Input to reg.westpapua mailing list,
19 December 1999.
 

Re: Name Change to West Papua

> > From AWPA
>
> Transcript from an ABC news report Sat. Dec 18
>
> Indonesia's House of Representatives ...[cut]... according to the state-run
> Antara newsagency ... has agreed to change the name of the province to West
> Papua, and the capital from Jayapura to Port Numbay, as demanded by locals.
> 
> West Papua and Port Numbay were the names of the province and the capital
> before the Dutch colonized the territory.
     

perhaps [one] might inform [them] on this regretable blooper that undeservedly introduces an association of falseness in an actually fully legitimate right of the population of a country or territory to decide its own name.

The territory became a "province" for the first time in its history in 1962, when the Indonesian government, in anticipation of the transfer of the territory in 1963, decided to raise the geopolitical rank of the territory to that of a separate province. Before that, in the territorial division under Dutch administration up to WW II, and according to Indonesian administrative division after that, the territory had been part of the Moluccas (Maluku) with capital in Ambon.

Before colonization by the Netherlands, the territory had not formed a single geopolitical unit, the country being divided among the various autochthonous ethnic groups, who had no own name for either New Guinea or its Western half. Only some regions of the north coast, particularly in and around Cenderawasih Bay (formerly known as Geelvink Bay), were vassal territories of Tidore (a peoples closely related to the Papuans both racially and linguistically on an island of the same name in North Halmahera).

During Dutch rule before 1942 too, the island half was cut into subdivisions territorially subordinated to various centers in present North and Central Maluku. At one period, the south of the island half was united with island groups of present South Maluku in one subdivision. It was only separated from the rest of Indonesia in 1946 by the Dutch occupational administration, with a view of providing a place for resettlement of Indo Dutch and Eurasians wishing to remain under Dutch government after formal recognition of independent Indonesia.
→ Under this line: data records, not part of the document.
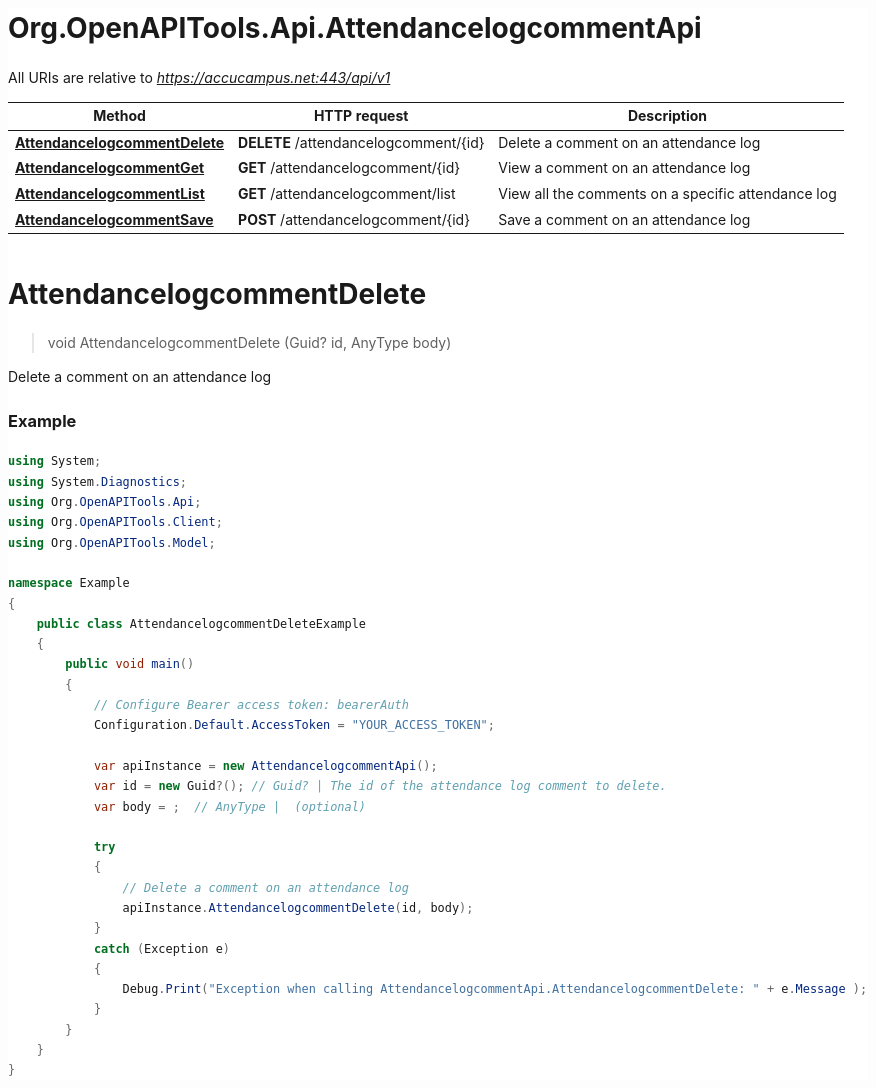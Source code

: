 # Org.OpenAPITools.Api.AttendancelogcommentApi

All URIs are relative to *https://accucampus.net:443/api/v1*

Method | HTTP request | Description
------------- | ------------- | -------------
[**AttendancelogcommentDelete**](AttendancelogcommentApi.md#attendancelogcommentdelete) | **DELETE** /attendancelogcomment/{id} | Delete a comment on an attendance log
[**AttendancelogcommentGet**](AttendancelogcommentApi.md#attendancelogcommentget) | **GET** /attendancelogcomment/{id} | View a comment on an attendance log
[**AttendancelogcommentList**](AttendancelogcommentApi.md#attendancelogcommentlist) | **GET** /attendancelogcomment/list | View all the comments on a specific attendance log
[**AttendancelogcommentSave**](AttendancelogcommentApi.md#attendancelogcommentsave) | **POST** /attendancelogcomment/{id} | Save a comment on an attendance log


<a name="attendancelogcommentdelete"></a>
# **AttendancelogcommentDelete**
> void AttendancelogcommentDelete (Guid? id, AnyType body)

Delete a comment on an attendance log

### Example
```csharp
using System;
using System.Diagnostics;
using Org.OpenAPITools.Api;
using Org.OpenAPITools.Client;
using Org.OpenAPITools.Model;

namespace Example
{
    public class AttendancelogcommentDeleteExample
    {
        public void main()
        {
            // Configure Bearer access token: bearerAuth
            Configuration.Default.AccessToken = "YOUR_ACCESS_TOKEN";

            var apiInstance = new AttendancelogcommentApi();
            var id = new Guid?(); // Guid? | The id of the attendance log comment to delete.
            var body = ;  // AnyType |  (optional) 

            try
            {
                // Delete a comment on an attendance log
                apiInstance.AttendancelogcommentDelete(id, body);
            }
            catch (Exception e)
            {
                Debug.Print("Exception when calling AttendancelogcommentApi.AttendancelogcommentDelete: " + e.Message );
            }
        }
    }
}
```
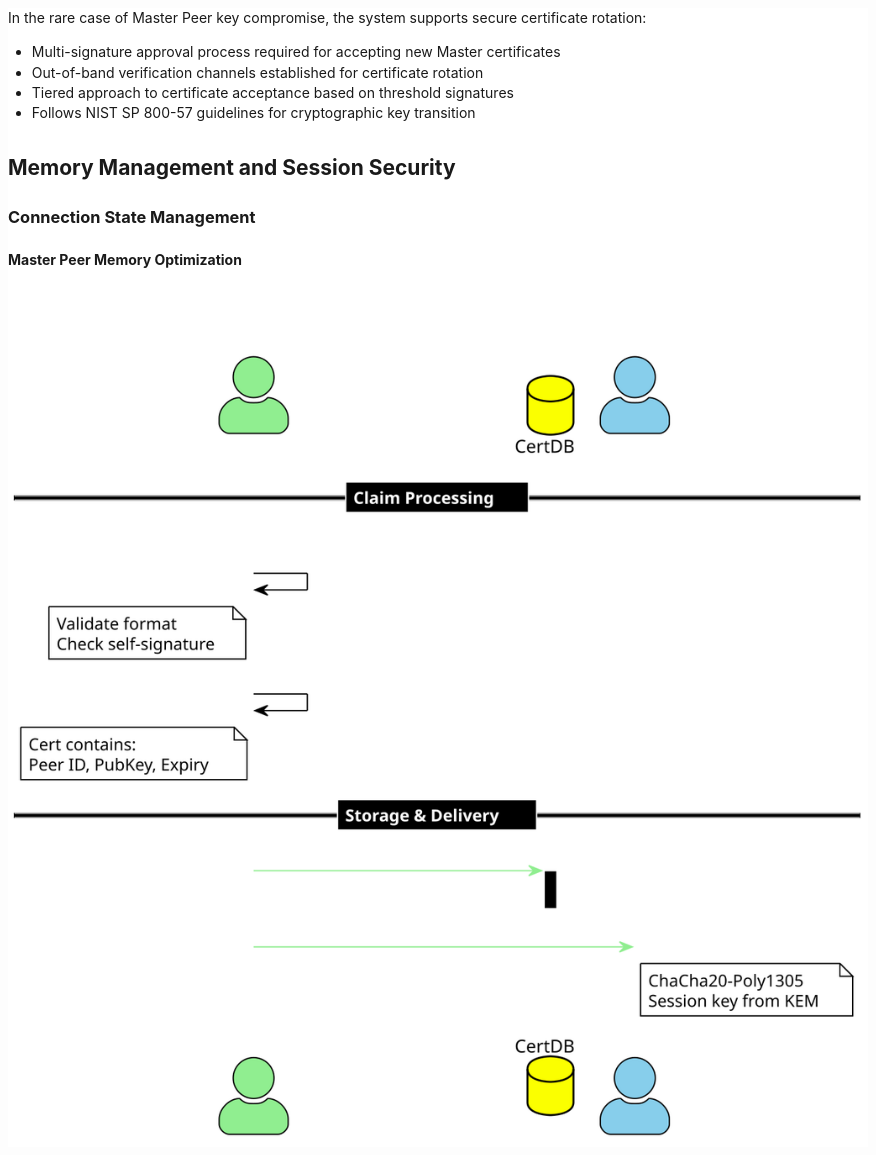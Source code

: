 In the rare case of Master Peer key compromise, the system supports secure certificate rotation:

- Multi-signature approval process required for accepting new Master certificates
- Out-of-band verification channels established for certificate rotation
- Tiered approach to certificate acceptance based on threshold signatures
- Follows NIST SP 800-57 guidelines for cryptographic key transition
## Memory Management and Session Security

### Connection State Management

#### Master Peer Memory Optimization

![d7.svg](data/d7.svg)
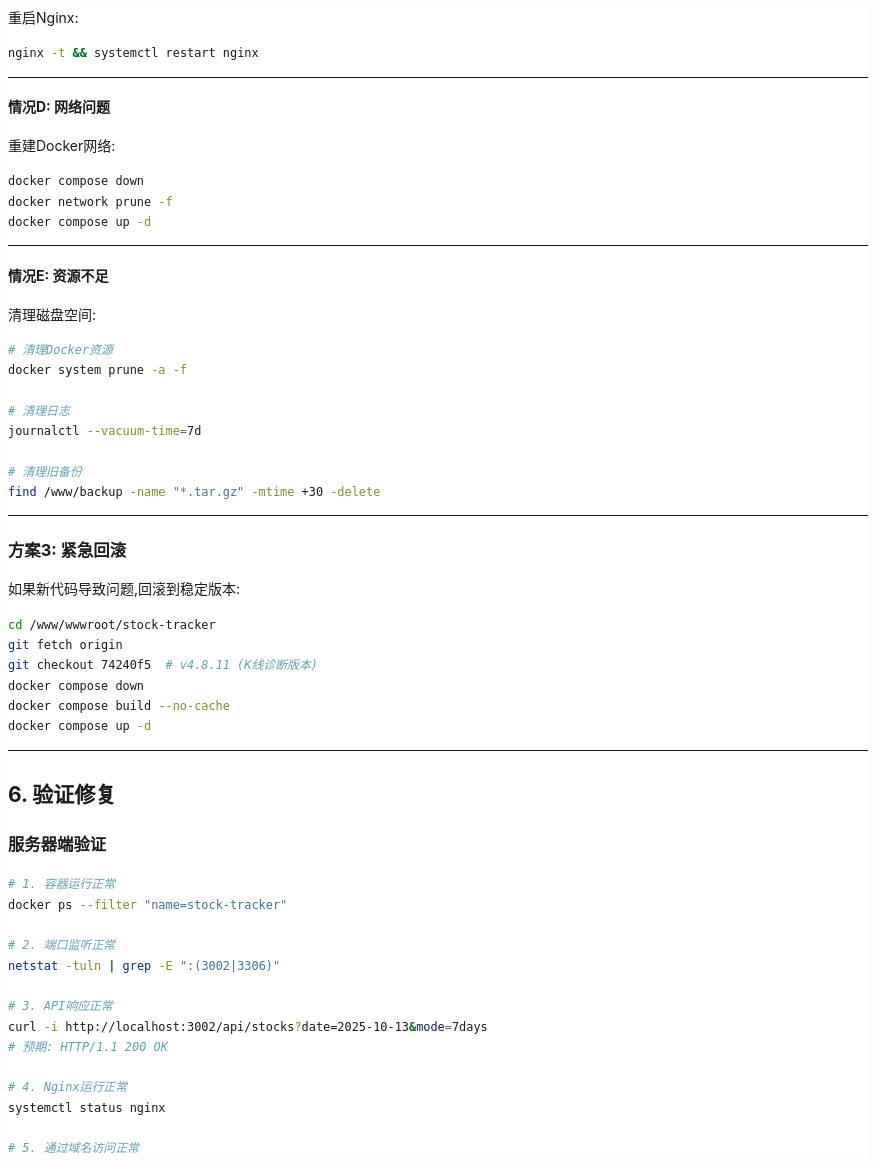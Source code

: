 重启Nginx:
```bash
nginx -t && systemctl restart nginx
```

---

#### 情况D: 网络问题

重建Docker网络:
```bash
docker compose down
docker network prune -f
docker compose up -d
```

---

#### 情况E: 资源不足

清理磁盘空间:
```bash
# 清理Docker资源
docker system prune -a -f

# 清理日志
journalctl --vacuum-time=7d

# 清理旧备份
find /www/backup -name "*.tar.gz" -mtime +30 -delete
```

---

### 方案3: 紧急回滚

如果新代码导致问题,回滚到稳定版本:

```bash
cd /www/wwwroot/stock-tracker
git fetch origin
git checkout 74240f5  # v4.8.11 (K线诊断版本)
docker compose down
docker compose build --no-cache
docker compose up -d
```

---

## 6. 验证修复

### 服务器端验证

```bash
# 1. 容器运行正常
docker ps --filter "name=stock-tracker"

# 2. 端口监听正常
netstat -tuln | grep -E ":(3002|3306)"

# 3. API响应正常
curl -i http://localhost:3002/api/stocks?date=2025-10-13&mode=7days
# 预期: HTTP/1.1 200 OK

# 4. Nginx运行正常
systemctl status nginx

# 5. 通过域名访问正常
```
Upon being established as province for the first time in 1962, the island half was given the name West Irian, in conformity with a request of Frans Kasiepo, speaking in the name of the autochthonous peoples at the Malino Conference in 1946, who protested against the use of the word Papua because it was allegedly a Tidorese word meaning slave. He suggested the name Irian for the island. The word seems to be the name by which the people of Biak (a small island in Cenderawasih Bay) refer to the New Guinean mainland, and hence the only known autochthonous name for the island [see here].

Under the rule of Soeharto's military regime, the population not only became victim of various forms of physical and moral repression of the most brutal and repulsive kind (I think we are sufficiently well informed on this in his list), but on top of that all, their own name for their island was taken from them. The regime spread the slanderous story, that Irian was an acronym for "Ikut Republik Indonesia Anti Nederland" ("join the Republic of Indonesia against the Netherlands").

On the other hand, the word Papua was popular in the Eastern half of the island, which had never historically either been in contact with Tidore to have negative associations with that word, or been in contact with Biak to be acquainted with the word Irian. Nothing prevented that word from symbolizing renovated Papuan consciousness there. Having suffered 33 long years from atrocities of the military regime, it is only natural that the population of the Western half of the island is inspired by that Papuan consciousness of the Eastern island half, having meanwhile -- no thanks to the scandalously ignorantist education policies of the regime -- lost touch with the memories of the past that still were present to the generation of the 1940s.

Therefore, if the people of the Western island half today want to be called Papuans rather than Irianese, it is their good right to do so, not because that might have been their name in some distant past (it wasn't, or rather, it was an insulting epithet for them then), but because that is what they want today. They don't need historical legitimations for the name they choose to be their name now, and one shouldn't, not even inadvertently, intimidate that right by inventing historically untenable pseudo-legitimations, I think.

The only reason I keep bringing this up is that I want to be sure that our Papuan friends in the Western island half don't get fooled once more, the way they had been with that acronym theory of the origin of Irian. I don't want the next generation to be again frustrated by the realisation that they had been stuck with a name that had once been felt by their forefathers to be insulting. So when they make the present choice which, I can't repeat often enough, is their good right not requiring of any additional historical legitimation, they must do this in knowledge of all the historical modalities. The kind of fancy pseudo-historical stories I keep taking exception against has the effect of obscuring the actual historical record. But one day they'll get to the truth themselves - those who don't already know it yet - and might not forgive us for having obscured the truth from them today.